[April 2025]
Looking to scale your climate-smart idea or green business? There are several climate grant opportunities now open—but time is ticking.
These grants are designed to support innovators, entrepreneurs, and organizations working to combat climate change and promote sustainability, especially in agriculture, energy, and natural resource management.
Deadline: 30-Apr-25
Wellcome is pleased to announce the Climate Impacts Awards to make the impacts of climate change on physical and mental health visible to drive urgent climate policy action at scale.
They will fund transdisciplinary teams to deliver short-term, high-impact projects that maximise policy outcomes by combining evidence generation with influencing and engagement strategies.
Funding Information
- Funding amount: Up to £2.5 million
- Funding duration: Up to 3 years
Who can apply?
- The team must:
- Be transdisciplinary, combining knowledge from different scientific disciplines with that of public and private sector stakeholders and citizens. See this OECD report for further information on what they mean by transdisciplinary.
- Demonstrate strong health expertise and climate expertise (particularly climate and meteorological science). Additional expertise could span across economics, political science, private sector, legal sector, public engagement, media or communications and specific sections such as housing, agriculture or employment.
- Have a majority of members with a history of collaborating and successfully delivering projects.
- Have a strong record of working in climate change and health research, in communities most affected by climate change and in collaboration with policymakers or decision makers involved in delivering climate solutions.
- Have experience designing and planning research projects with major policy implications.
- Have experience designing and delivering communications and/or engagement activities, co-produced with impacted communities and key stakeholders with key policy impact.
- Include the necessary expertise, technical skills and organisational support to deliver the proposed research.
- Include either a lead applicant or coapplicants based in each country where the research will take place.
- Be of an appropriate size for the proposed research. Teams must consist of at least two applicants (including the lead applicant) and must not exceed eight applicants (the lead applicant and seven coapplicants). This requirement does not limit the number of collaborators.
- Actively foster a diverse, inclusive and supportive research environment.
- The lead applicant must:
- Be a team leader who wants to advance transdisciplinary research on the impacts of climate change on health.
- Have experience leading transdisciplinary teams and working in the science-policy-society interface.

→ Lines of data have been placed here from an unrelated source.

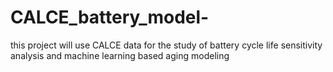 # CALCE_battery_model-
this project will use CALCE data for the study of battery cycle life sensitivity analysis and machine learning based aging modeling
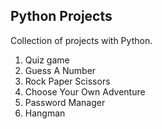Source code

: ## Python Projects

Collection of projects with Python.
1. Quiz game
2. Guess A Number
3. Rock Paper Scissors
4. Choose Your Own Adventure
5. Password Manager
6. Hangman
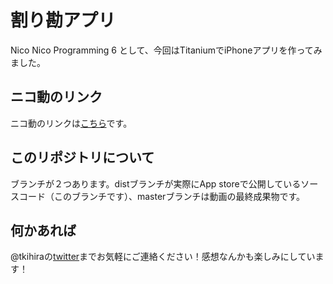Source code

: 割り勘アプリ
=================

Nico Nico Programming 6 として、今回はTitaniumでiPhoneアプリを作ってみました。

ニコ動のリンク
----------------
ニコ動のリンクは[こちら]です。

このリポジトリについて
-------------------------
ブランチが２つあります。distブランチが実際にApp storeで公開しているソースコード（このブランチです）、masterブランチは動画の最終成果物です。

何かあれば
--------------
@tkihiraの[twitter]までお気軽にご連絡ください！感想なんかも楽しみにしています！


[こちら]: http://
[twitter]: http://twitter.com/tkihira

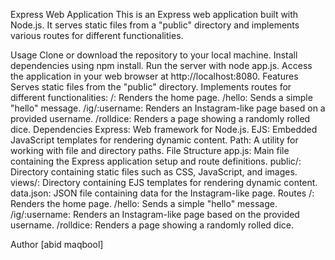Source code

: Express Web Application
This is an Express web application built with Node.js. It serves static files from a "public" directory and implements various routes for different functionalities.

Usage
Clone or download the repository to your local machine.
Install dependencies using npm install.
Run the server with node app.js.
Access the application in your web browser at http://localhost:8080.
Features
Serves static files from the "public" directory.
Implements routes for different functionalities:
/: Renders the home page.
/hello: Sends a simple "hello" message.
/ig/:username: Renders an Instagram-like page based on a provided username.
/rolldice: Renders a page showing a randomly rolled dice.
Dependencies
Express: Web framework for Node.js.
EJS: Embedded JavaScript templates for rendering dynamic content.
Path: A utility for working with file and directory paths.
File Structure
app.js: Main file containing the Express application setup and route definitions.
public/: Directory containing static files such as CSS, JavaScript, and images.
views/: Directory containing EJS templates for rendering dynamic content.
data.json: JSON file containing data for the Instagram-like page.
Routes
/: Renders the home page.
/hello: Sends a simple "hello" message.
/ig/:username: Renders an Instagram-like page based on the provided username.
/rolldice: Renders a page showing a randomly rolled dice.


Author
[abid maqbool]

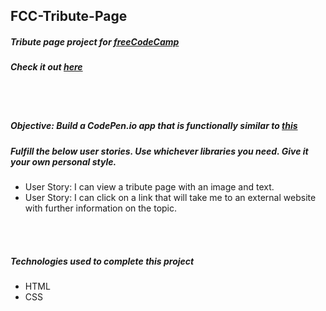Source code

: ## FCC-Tribute-Page
##### Tribute page project for [freeCodeCamp](https://freecodecamp.org/)
##### Check it out [here](http://htmlpreview.github.io/?https://github.com/moT01/FCC-Tribute-Page/blob/master/index.html)

<br/>
<br/>

##### Objective: Build a CodePen.io app that is functionally similar to [this](https://codepen.io/FreeCodeCamp/full/NNvBQW/)
##### Fulfill the below user stories. Use whichever libraries you need. Give it your own personal style.
- User Story: I can view a tribute page with an image and text.
- User Story: I can click on a link that will take me to an external website with further information on the topic.

<br/>
<br/>

##### Technologies used to complete this project
- HTML
- CSS
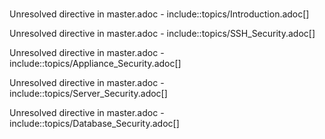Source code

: # 

Unresolved directive in master.adoc -
include::topics/Introduction.adoc\[\]

Unresolved directive in master.adoc -
include::topics/SSH\_Security.adoc\[\]

Unresolved directive in master.adoc -
include::topics/Appliance\_Security.adoc\[\]

Unresolved directive in master.adoc -
include::topics/Server\_Security.adoc\[\]

Unresolved directive in master.adoc -
include::topics/Database\_Security.adoc\[\]
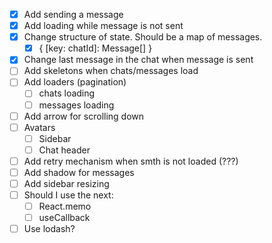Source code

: - [x] Add sending a message
- [x] Add loading while message is not sent
- [x] Change structure of state. Should be a map of messages.
  - [x] { [key: chatId]: Message[] }
- [x] Change last message in the chat when message is sent
- [ ] Add skeletons when chats/messages load
- [ ] Add loaders (pagination)
  - [ ] chats loading
  - [ ] messages loading
- [ ] Add arrow for scrolling down
- [ ] Avatars
  - [ ] Sidebar
  - [ ] Chat header
- [ ] Add retry mechanism when smth is not loaded (???)
- [ ] Add shadow for messages
- [ ] Add sidebar resizing
- [ ] Should I use the next:
  - [ ] React.memo
  - [ ] useCallback
- [ ] Use lodash?
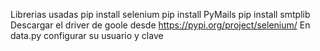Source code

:Librerias usadas
pip install selenium
pip install PyMails
pip install smtplib
Descargar el driver de goole desde https://pypi.org/project/selenium/
En data.py configurar su usuario y clave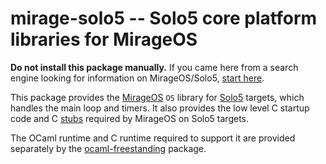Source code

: # mirage-solo5 -- Solo5 core platform libraries for MirageOS

**Do not install this package manually.** If you came here from a search engine looking for information on MirageOS/Solo5, [start here](https://mirage.io/wiki/install).

This package provides the [MirageOS](https://mirage.io/) `OS` library for [Solo5](https://github.com/Solo5/solo5) targets, which handles the main loop and timers. It also provides the low level C startup code and C [stubs](lib/bindings/) required by MirageOS on Solo5 targets.

The OCaml runtime and C runtime required to support it are provided separately
by the [ocaml-freestanding](https://github.com/mirage/ocaml-freestanding) package.
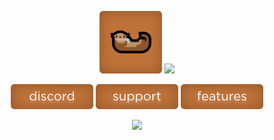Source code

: [logo]: Assets/Small.png
[banner]: Assets/Banner.png
[separator]: Assets/Separator.png
[navDiscord]: Assets/navigation-discord.png
[navFeatures]: Assets/navigation-features.png
[navPrices]: Assets/navigation-prices.png
[navTickets]: Assets/navigation-tickets.png
[navVouches]: Assets/navigation-vouches.png
[navPurchase]: Assets/navigation-purchase.png
[navStats]: Assets/navigation-stats.png

<div align = "center">

[![](Assets/Small.png)]([](https://discord.gg/ta3j43d2)) ![][banner]

[![](Assets/navigation-discord.png)]([](https://discord.gg/ta3j43d2)) [![](Assets/navigation-support.png)]([](https://canary.discord.com/channels/1017827986503909376/1019175107840708701)) [![](Assets/navigation-features.png)]([](#features))

![][separator]

</div>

- Have prior experience of research engaging with policy partners.
- Have knowledge brokering skills such as the ability to bring together research teams and impacted communities.

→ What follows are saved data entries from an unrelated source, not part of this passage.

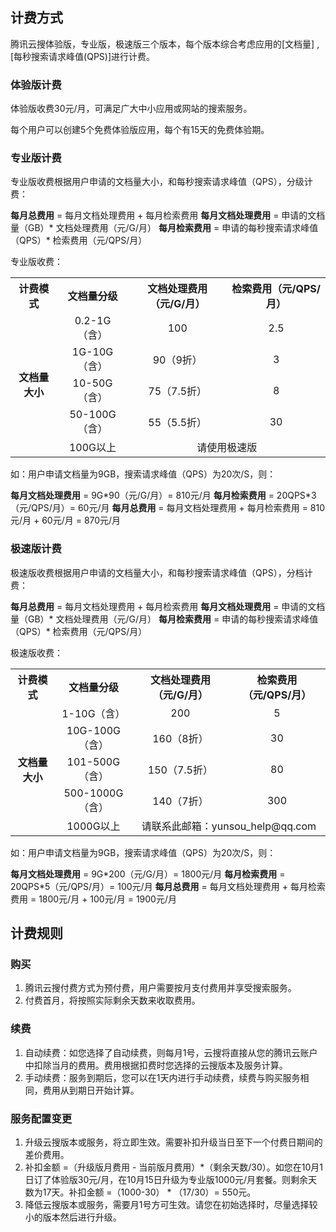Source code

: ## 计费方式

腾讯云搜体验版，专业版，极速版三个版本，每个版本综合考虑应用的[文档量] , [每秒搜索请求峰值(QPS)]进行计费。

### 体验版计费

体验版收费30元/月，可满足广大中小应用或网站的搜索服务。

每个用户可以创建5个免费体验版应用，每个有15天的免费体验期。

### 专业版计费

专业版收费根据用户申请的文档量大小，和每秒搜索请求峰值（QPS），分级计费：

**每月总费用** = 每月文档处理费用 + 每月检索费用
**每月文档处理费用** = 申请的文档量（GB）* 文档处理费用（元/G/月）
**每月检索费用** = 申请的每秒搜索请求峰值（QPS）* 检索费用（元/QPS/月）

专业版收费：

<table>
	<tbody>
		<tr>
			<th><strong>计费模式</strong></th>
			<th><strong>文档量分级</strong></th>
			<th><strong>文档处理费用（元/G/月）</strong></th>
			<th><strong>检索费用（元/QPS/月）</strong></th>
		</tr>
		<tr>
			<td rowspan="5" style="text-align: center;"><strong>文档量大小</strong></td>
			<td style="text-align: center;">0.2-1G（含）</td>
			<td style="text-align: center;">100</td>
			<td style="text-align: center;">2.5</td>
		</tr>
				<tr>
			<td style="text-align: center;">1G-10G（含）</td>
			<td style="text-align: center;">90（9折）</td>
			<td style="text-align: center;">3</td>
		</tr>
						<tr>
			<td style="text-align: center;">10-50G（含）</td>
			<td style="text-align: center;">75（7.5折）</td>
			<td style="text-align: center;">8</td>
		</tr>
								<tr>
			<td style="text-align: center;">50-100G（含）</td>
			<td style="text-align: center;">55（5.5折）</td>
			<td style="text-align: center;">30</td>
		</tr>
										<tr>
			<td style="text-align: center;">100G以上</td>
			<td colspan="2" style="text-align: center;">请使用极速版</td>
		</tr>
	</tbody>
</table>

如：用户申请文档量为9GB，搜索请求峰值（QPS）为20次/S，则：

**每月文档处理费用** = 9G\*90（元/G/月）= 810元/月
**每月检索费用** = 20QPS\*3（元/QPS/月）= 60元/月
**每月总费用** = 每月文档处理费用 + 每月检索费用 = 810元/月 + 60元/月 = 870元/月

### 极速版计费

极速版收费根据用户申请的文档量大小，和每秒搜索请求峰值（QPS），分档计费：

**每月总费用** = 每月文档处理费用 + 每月检索费用
**每月文档处理费用** = 申请的文档量（GB）\* 文档处理费用（元/G/月）
**每月检索费用** = 申请的每秒搜索请求峰值（QPS）* 检索费用（元/QPS/月）

极速版收费：

<table>
	<tbody>
		<tr>
			<th><strong>计费模式</strong></th>
			<th><strong>文档量分级</strong></th>
			<th><strong>文档处理费用（元/G/月）</strong></th>
			<th><strong>检索费用（元/QPS/月）</strong></th>
		</tr>
		<tr>
			<td rowspan="5" style="text-align: center;"><strong>文档量大小</strong></td>
			<td style="text-align: center;">1-10G（含）</td>
			<td style="text-align: center;">200</td>
			<td style="text-align: center;">5</td>
		</tr>
				<tr>
			<td style="text-align: center;">10G-100G（含）</td>
			<td style="text-align: center;">160（8折）</td>
			<td style="text-align: center;">30</td>
		</tr>
						<tr>
			<td style="text-align: center;">101-500G（含）</td>
			<td style="text-align: center;">150（7.5折）</td>
			<td style="text-align: center;">80</td>
		</tr>
								<tr>
			<td style="text-align: center;">500-1000G（含）</td>
			<td style="text-align: center;">140（7折）</td>
			<td style="text-align: center;">300</td>
		</tr>
										<tr>
			<td style="text-align: center;">1000G以上</td>
			<td colspan="2" style="text-align: center;">请联系此邮箱：yunsou_help@qq.com</td>
		</tr>
	</tbody>
</table>

如：用户申请文档量为9GB，搜索请求峰值（QPS）为20次/S，则：

**每月文档处理费用** = 9G\*200（元/G/月）= 1800元/月
**每月检索费用** = 20QPS\*5（元/QPS/月）= 100元/月
**每月总费用** = 每月文档处理费用 + 每月检索费用 = 1800元/月 + 100元/月 = 1900元/月

## 计费规则

### 购买
1. 腾讯云搜付费方式为预付费，用户需要按月支付费用并享受搜索服务。
2. 付费首月，将按照实际剩余天数来收取费用。

### 续费
1. 自动续费：如您选择了自动续费，则每月1号，云搜将直接从您的腾讯云账户中扣除当月的费用。费用根据扣费时您选择的云搜版本及服务计算。
2. 手动续费：服务到期后，您可以在1天内进行手动续费，续费与购买服务相同，费用从到期日开始计算。

### 服务配置变更

1. 升级云搜版本或服务，将立即生效。需要补扣升级当日至下一个付费日期间的差价费用。
2. 补扣金额 =（升级版月费用 - 当前版月费用）\*（剩余天数/30）。如您在10月1日订了体验版30元/月，在10月15日升级为专业版1000元/月套餐。则剩余天数为17天。补扣金额 =（1000-30） * （17/30）= 550元。
3. 降低云搜版本或服务，需要月1号方可生效。请您在初始选择时，尽量选择较小的版本然后进行升级。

- Actively promote a diverse, inclusive and supportive environment within their team and across their organisation.
- Have the experience needed to drive and lead a collaborative, large-scale research project and the necessary support structures in place to enable this.
- Have a permanent, open-ended or long-term rolling contract, or the guarantee of one, for the duration of the award. The contract should not be conditional on receiving this award. Lead applicants with less than three years remaining on their contract at the point of application must have secured their next position at an eligible organisation and provide a letter of support from them.
- Be able to contribute at least 20% of their research time to this award.
- Be based anywhere in the world (apart from mainland China).
- Each coapplicant must:
- Be essential for delivery of the proposed project and make a significant contribution, for example, in designing the proposed research and leading a specific component of the project.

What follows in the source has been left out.